-- RECORDS SHOWN follows --

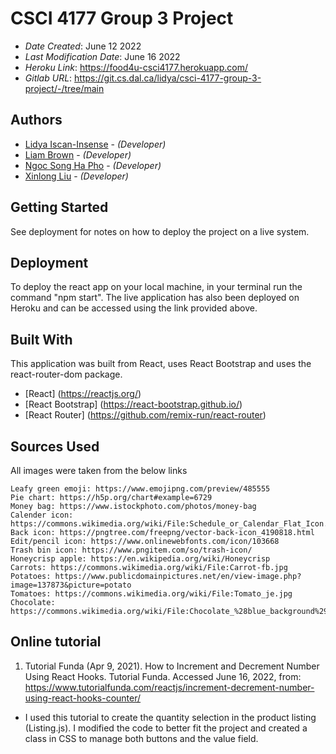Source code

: <!--- The following README.md sample file was adapted from https://gist.github.com/PurpleBooth/109311bb0361f32d87a2#file-readme-template-md by Gabriella Mosquera for academic use ---> 

# CSCI 4177 Group 3 Project

* *Date Created*: June 12 2022
* *Last Modification Date*: June 16 2022
* *Heroku Link*: https://food4u-csci4177.herokuapp.com/
* *Gitlab URL*: https://git.cs.dal.ca/lidya/csci-4177-group-3-project/-/tree/main

## Authors

* [Lidya Iscan-Insense](lidyaiscan@dal.ca) - *(Developer)*
* [Liam Brown](liam.brown@dal.ca) - *(Developer)*
* [Ngoc Song Ha Pho](songhapho@dal.ca) - *(Developer)*
* [Xinlong Liu](xn988864@dal.ca) - *(Developer)*


## Getting Started

See deployment for notes on how to deploy the project on a live system.

## Deployment

To deploy the react app on your local machine, in your terminal run the command "npm start".
The live application has also been deployed on Heroku and can be accessed using the link provided above.

## Built With

This application was built from React, uses React Bootstrap and uses the react-router-dom package.

* [React] (https://reactjs.org/)
* [React Bootstrap] (https://react-bootstrap.github.io/)
* [React Router] (https://github.com/remix-run/react-router)

## Sources Used

All images were taken from the below links

    Leafy green emoji: https://www.emojipng.com/preview/485555
    Pie chart: https://h5p.org/chart#example=6729
    Money bag: https://www.istockphoto.com/photos/money-bag
    Calender icon: https://commons.wikimedia.org/wiki/File:Schedule_or_Calendar_Flat_Icon.svg
    Back icon: https://pngtree.com/freepng/vector-back-icon_4190818.html
    Edit/pencil icon: https://www.onlinewebfonts.com/icon/103668
    Trash bin icon: https://www.pngitem.com/so/trash-icon/
    Honeycrisp apple: https://en.wikipedia.org/wiki/Honeycrisp
    Carrots: https://commons.wikimedia.org/wiki/File:Carrot-fb.jpg
    Potatoes: https://www.publicdomainpictures.net/en/view-image.php?image=137873&picture=potato
    Tomatoes: https://commons.wikimedia.org/wiki/File:Tomato_je.jpg
    Chocolate: https://commons.wikimedia.org/wiki/File:Chocolate_%28blue_background%29.jpg

## Online tutorial
1. Tutorial Funda (Apr 9, 2021). How to Increment and Decrement Number Using React Hooks. Tutorial Funda. Accessed June 16, 2022, from: https://www.tutorialfunda.com/reactjs/increment-decrement-number-using-react-hooks-counter/
- I used this tutorial to create the quantity selection in the product listing (Listing.js). I modified the code to better fit the project and created a class in CSS to manage both buttons and the value field.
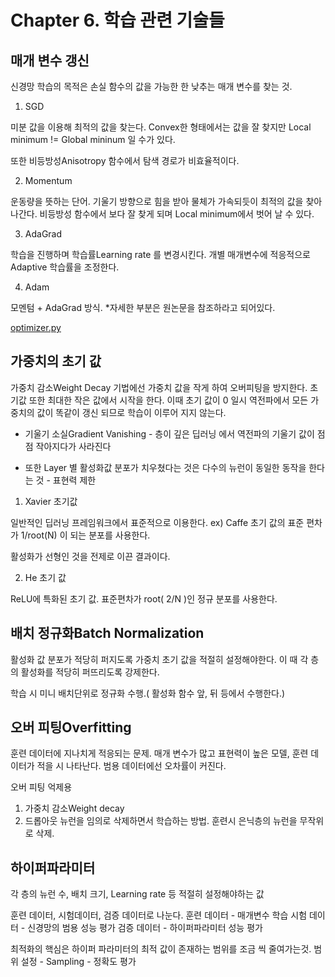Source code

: Chapter 6. 학습 관련 기술들
=====================

## 매개 변수 갱신
신경망 학습의 목적은 손실 함수의 값을 가능한 한 낮추는 매개 변수를 찾는 것.

1. SGD

미분 값을 이용해 최적의 값을 찾는다.
Convex한 형태에서는 값을 잘 찾지만
Local minimum != Global mininum 일 수가 있다.

또한 비등방성Anisotropy 함수에서 탐색 경로가 비효율적이다.

2. Momentum

운동량을 뜻하는 단어.
기울기 방향으로 힘을 받아 물체가 가속되듯이 최적의 값을 찾아 나간다.
비등방성 함수에서 보다 잘 찾게 되며
Local minimum에서 벗어 날 수 있다.

3. AdaGrad

학습을 진행하며 학습률Learning rate 를 변경시킨다.
개별 매개변수에 적응적으로Adaptive 학습률을 조정한다.

4. Adam

모멘텀 + AdaGrad 방식.
*자세한 부분은 원논문을 참조하라고 되어있다.

[optimizer.py](optimizer.py)

## 가중치의 초기 값

가중치 감소Weight Decay 기법에선 가중치 값을 작게 하여 오버피팅을 방지한다.
초기값 또한 최대한 작은 값에서 시작을 한다.
이때 초기 값이 0 일시 역전파에서 모든 가중치의 값이 똑같이 갱신 되므로 학습이 이루어 지지 않는다.

+ 기울기 소실Gradient Vanishing - 층이 깊은 딥러닝 에서 역전파의 기울기 값이 점점 작아지다가 사라진다

+ 또한 Layer 별 활성화값 분포가 치우쳤다는 것은 다수의 뉴런이 동일한 동작을 한다는 것 - 표현력 제한

1. Xavier 초기값

일반적인 딥러닝 프레임워크에서 표준적으로 이용한다. ex) Caffe
초기 값의 표준 편차가 1/root(N) 이 되는 분포를 사용한다.

활성화가 선형인 것을 전제로 이끈 결과이다. 

2. He 초기 값

ReLU에 특화된 초기 값.
표준편차가 root( 2/N )인 정규 분포를 사용한다.

## 배치 정규화Batch Normalization

활성화 값 분포가 적당히 퍼지도록 가중치 초기 값을 적절히 설정해야한다.
이 때 각 층의 활성화를 적당히 퍼뜨리도록 강제한다.

학습 시 미니 배치단위로 정규화 수행.( 활성화 함수 앞, 뒤 등에서 수행한다.)

## 오버 피팅Overfitting

훈련 데이터에 지나치게 적응되는 문제.
매개 변수가 많고 표현력이 높은 모델, 훈련 데이터가 적을 시 나타난다.
범용 데이터에선 오차률이 커진다.

오버 피팅 억제용
1. 가중치 감소Weight decay 
2. 드롭아웃
뉴런을 임의로 삭제하면서 학습하는 방법.
훈련시 은닉층의 뉴런을 무작위로 삭제.

## 하이퍼파라미터

각 층의 뉴런 수, 배치 크기, Learning rate 등 적절히 설정해야하는 값

훈련 데이터, 시험데이터, 검증 데이터로 나눈다.
훈련 데이터 - 매개변수 학습
시험 데이터 - 신경망의 범용 성능 평가
검증 데이터 - 하이퍼파라미터 성능 평가

최적화의 핵심은 하이퍼 파라미터의 최적 값이 존재하는 범위를 조금 씩 줄여가는것.
범위 설정 - Sampling - 정확도 평가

-- RECORDS SHOWN concluded --

* _TASK INSTRUCTIONS_
Your answer should consist solely of the lines above from the line with "This application was" to the line with "1. Tutorial Funda", both included, reproduced exactly.

* _COMPLETED TASK_
This application was built from React, uses React Bootstrap and uses the react-router-dom package.

* [React] (https://reactjs.org/)
* [React Bootstrap] (https://react-bootstrap.github.io/)
* [React Router] (https://github.com/remix-run/react-router)

## Sources Used

All images were taken from the below links

    Leafy green emoji: https://www.emojipng.com/preview/485555
    Pie chart: https://h5p.org/chart#example=6729
    Money bag: https://www.istockphoto.com/photos/money-bag
    Calender icon: https://commons.wikimedia.org/wiki/File:Schedule_or_Calendar_Flat_Icon.svg
    Back icon: https://pngtree.com/freepng/vector-back-icon_4190818.html
    Edit/pencil icon: https://www.onlinewebfonts.com/icon/103668
    Trash bin icon: https://www.pngitem.com/so/trash-icon/
    Honeycrisp apple: https://en.wikipedia.org/wiki/Honeycrisp
    Carrots: https://commons.wikimedia.org/wiki/File:Carrot-fb.jpg
    Potatoes: https://www.publicdomainpictures.net/en/view-image.php?image=137873&picture=potato
    Tomatoes: https://commons.wikimedia.org/wiki/File:Tomato_je.jpg
    Chocolate: https://commons.wikimedia.org/wiki/File:Chocolate_%28blue_background%29.jpg

## Online tutorial
1. Tutorial Funda (Apr 9, 2021). How to Increment and Decrement Number Using React Hooks. Tutorial Funda. Accessed June 16, 2022, from: https://www.tutorialfunda.com/reactjs/increment-decrement-number-using-react-hooks-counter/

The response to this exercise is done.